Diethylbenzene

Administrative data

Description of key information

Acute oral, dermal and inhalation toxicity studies using mixed DEB.

Key value for chemical safety assessment

Acute toxicity: via oral route

Endpoint conclusion

Endpoint conclusion:

no adverse effect observed

Dose descriptor:

LD50

Value:

> 2 000 mg/kg bw

Acute toxicity: via inhalation route

Endpoint conclusion

Endpoint conclusion:

no adverse effect observed

Dose descriptor:

LC50

Value:

> 2 100 ppm air

Acute toxicity: via dermal route

Endpoint conclusion

Endpoint conclusion:

no adverse effect observed

Dose descriptor:

LD50

Value:

> 2 000 mg/kg bw

Additional information

The acute oral LD50 of DEB mixed isomers in rats is >2000 mg/kg bw (from 2050 to 6900 mg/kg bw). Signs of toxicity include hypoactivity, red nasal discharge, urinary staining, partially closed eyes, prostration and decreased food consumption, ataxia, tremors, clear nasal and oral discharge, wet rales, soft stool, fecal staining, abdominal griping, blue pigmentation and hypothermia. Necropsy of decedents showed blue pigmentation of all/most soft tissues and/or blue fluid in the gastrointestinal tract and urinary bladder, irritation or corrosive effects in the stomach, intestine and urinary bladder.

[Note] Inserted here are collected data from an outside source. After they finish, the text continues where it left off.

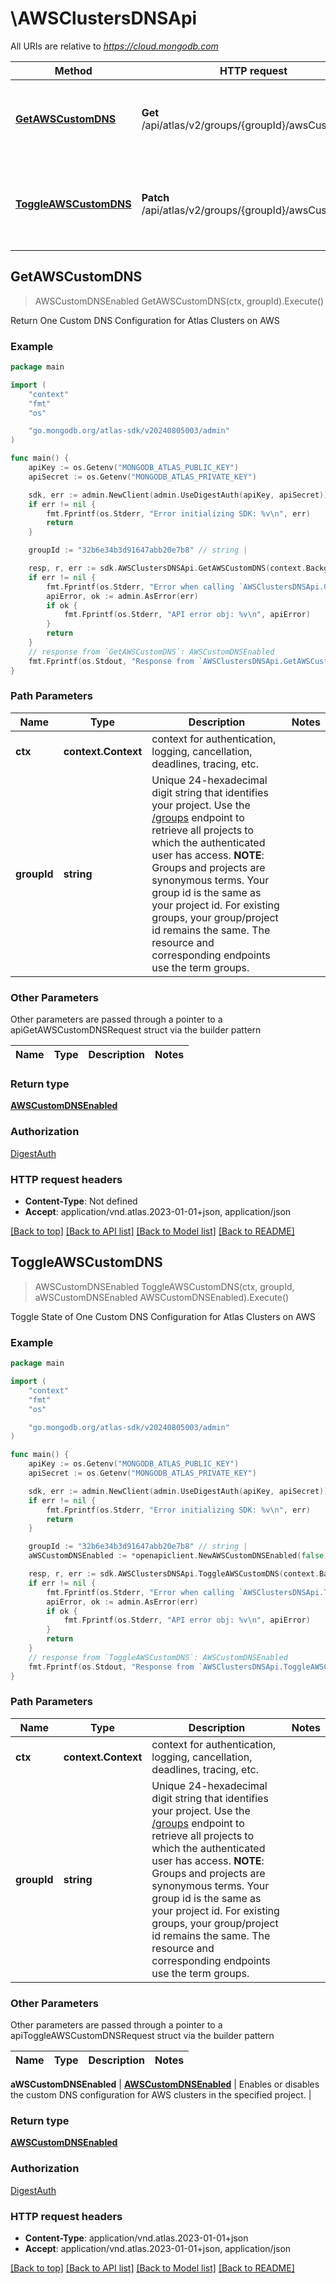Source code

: # \AWSClustersDNSApi

All URIs are relative to *https://cloud.mongodb.com*

Method | HTTP request | Description
------------- | ------------- | -------------
[**GetAWSCustomDNS**](AWSClustersDNSApi.md#GetAWSCustomDNS) | **Get** /api/atlas/v2/groups/{groupId}/awsCustomDNS | Return One Custom DNS Configuration for Atlas Clusters on AWS
[**ToggleAWSCustomDNS**](AWSClustersDNSApi.md#ToggleAWSCustomDNS) | **Patch** /api/atlas/v2/groups/{groupId}/awsCustomDNS | Toggle State of One Custom DNS Configuration for Atlas Clusters on AWS



## GetAWSCustomDNS

> AWSCustomDNSEnabled GetAWSCustomDNS(ctx, groupId).Execute()

Return One Custom DNS Configuration for Atlas Clusters on AWS


### Example

```go
package main

import (
    "context"
    "fmt"
    "os"

    "go.mongodb.org/atlas-sdk/v20240805003/admin"
)

func main() {
    apiKey := os.Getenv("MONGODB_ATLAS_PUBLIC_KEY")
    apiSecret := os.Getenv("MONGODB_ATLAS_PRIVATE_KEY")

    sdk, err := admin.NewClient(admin.UseDigestAuth(apiKey, apiSecret))
    if err != nil {
        fmt.Fprintf(os.Stderr, "Error initializing SDK: %v\n", err)
        return
    }

    groupId := "32b6e34b3d91647abb20e7b8" // string | 

    resp, r, err := sdk.AWSClustersDNSApi.GetAWSCustomDNS(context.Background(), groupId).Execute()
    if err != nil {
        fmt.Fprintf(os.Stderr, "Error when calling `AWSClustersDNSApi.GetAWSCustomDNS`: %v (%v)\n", err, r)
        apiError, ok := admin.AsError(err)
        if ok {
            fmt.Fprintf(os.Stderr, "API error obj: %v\n", apiError)
        }
        return
    }
    // response from `GetAWSCustomDNS`: AWSCustomDNSEnabled
    fmt.Fprintf(os.Stdout, "Response from `AWSClustersDNSApi.GetAWSCustomDNS`: %v (%v)\n", resp, r)
}
```

### Path Parameters


Name | Type | Description  | Notes
------------- | ------------- | ------------- | -------------
**ctx** | **context.Context** | context for authentication, logging, cancellation, deadlines, tracing, etc.
**groupId** | **string** | Unique 24-hexadecimal digit string that identifies your project. Use the [/groups](#tag/Projects/operation/listProjects) endpoint to retrieve all projects to which the authenticated user has access.  **NOTE**: Groups and projects are synonymous terms. Your group id is the same as your project id. For existing groups, your group/project id remains the same. The resource and corresponding endpoints use the term groups. | 

### Other Parameters

Other parameters are passed through a pointer to a apiGetAWSCustomDNSRequest struct via the builder pattern


Name | Type | Description  | Notes
------------- | ------------- | ------------- | -------------


### Return type

[**AWSCustomDNSEnabled**](AWSCustomDNSEnabled.md)

### Authorization
[DigestAuth](../README.md#Authentication)

### HTTP request headers

- **Content-Type**: Not defined
- **Accept**: application/vnd.atlas.2023-01-01+json, application/json

[[Back to top]](#) [[Back to API list]](../README.md#documentation-for-api-endpoints)
[[Back to Model list]](../README.md#documentation-for-models)
[[Back to README]](../README.md)


## ToggleAWSCustomDNS

> AWSCustomDNSEnabled ToggleAWSCustomDNS(ctx, groupId, aWSCustomDNSEnabled AWSCustomDNSEnabled).Execute()

Toggle State of One Custom DNS Configuration for Atlas Clusters on AWS


### Example

```go
package main

import (
    "context"
    "fmt"
    "os"

    "go.mongodb.org/atlas-sdk/v20240805003/admin"
)

func main() {
    apiKey := os.Getenv("MONGODB_ATLAS_PUBLIC_KEY")
    apiSecret := os.Getenv("MONGODB_ATLAS_PRIVATE_KEY")

    sdk, err := admin.NewClient(admin.UseDigestAuth(apiKey, apiSecret))
    if err != nil {
        fmt.Fprintf(os.Stderr, "Error initializing SDK: %v\n", err)
        return
    }

    groupId := "32b6e34b3d91647abb20e7b8" // string | 
    aWSCustomDNSEnabled := *openapiclient.NewAWSCustomDNSEnabled(false) // AWSCustomDNSEnabled | 

    resp, r, err := sdk.AWSClustersDNSApi.ToggleAWSCustomDNS(context.Background(), groupId, &aWSCustomDNSEnabled).Execute()
    if err != nil {
        fmt.Fprintf(os.Stderr, "Error when calling `AWSClustersDNSApi.ToggleAWSCustomDNS`: %v (%v)\n", err, r)
        apiError, ok := admin.AsError(err)
        if ok {
            fmt.Fprintf(os.Stderr, "API error obj: %v\n", apiError)
        }
        return
    }
    // response from `ToggleAWSCustomDNS`: AWSCustomDNSEnabled
    fmt.Fprintf(os.Stdout, "Response from `AWSClustersDNSApi.ToggleAWSCustomDNS`: %v (%v)\n", resp, r)
}
```

### Path Parameters


Name | Type | Description  | Notes
------------- | ------------- | ------------- | -------------
**ctx** | **context.Context** | context for authentication, logging, cancellation, deadlines, tracing, etc.
**groupId** | **string** | Unique 24-hexadecimal digit string that identifies your project. Use the [/groups](#tag/Projects/operation/listProjects) endpoint to retrieve all projects to which the authenticated user has access.  **NOTE**: Groups and projects are synonymous terms. Your group id is the same as your project id. For existing groups, your group/project id remains the same. The resource and corresponding endpoints use the term groups. | 

### Other Parameters

Other parameters are passed through a pointer to a apiToggleAWSCustomDNSRequest struct via the builder pattern


Name | Type | Description  | Notes
------------- | ------------- | ------------- | -------------

 **aWSCustomDNSEnabled** | [**AWSCustomDNSEnabled**](AWSCustomDNSEnabled.md) | Enables or disables the custom DNS configuration for AWS clusters in the specified project. | 

### Return type

[**AWSCustomDNSEnabled**](AWSCustomDNSEnabled.md)

### Authorization
[DigestAuth](../README.md#Authentication)

### HTTP request headers

- **Content-Type**: application/vnd.atlas.2023-01-01+json
- **Accept**: application/vnd.atlas.2023-01-01+json, application/json

[[Back to top]](#) [[Back to API list]](../README.md#documentation-for-api-endpoints)
[[Back to Model list]](../README.md#documentation-for-models)
[[Back to README]](../README.md)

For acute dermal toxicity (24-hour) the LD50 is >2000 mg/kg bw. Skin irritation consisting of red, swollen and scabbed skin was noted. There were no deaths in any of the acute dermal toxicity studies.

From a study with only limited information available, the LC50 for inhalation toxicity (7-hr) in rats is >2100 ppm ( 11520 mg/m3 highest technically feasible dose with a water bath at 100 degrees C). Clinical signs consisted of drowsiness observed at the end of exposure.

Justification for classification or non-classification

Due to the high LD and LC50 values for mixed DEB, there is no requirement for classification as acutely toxic.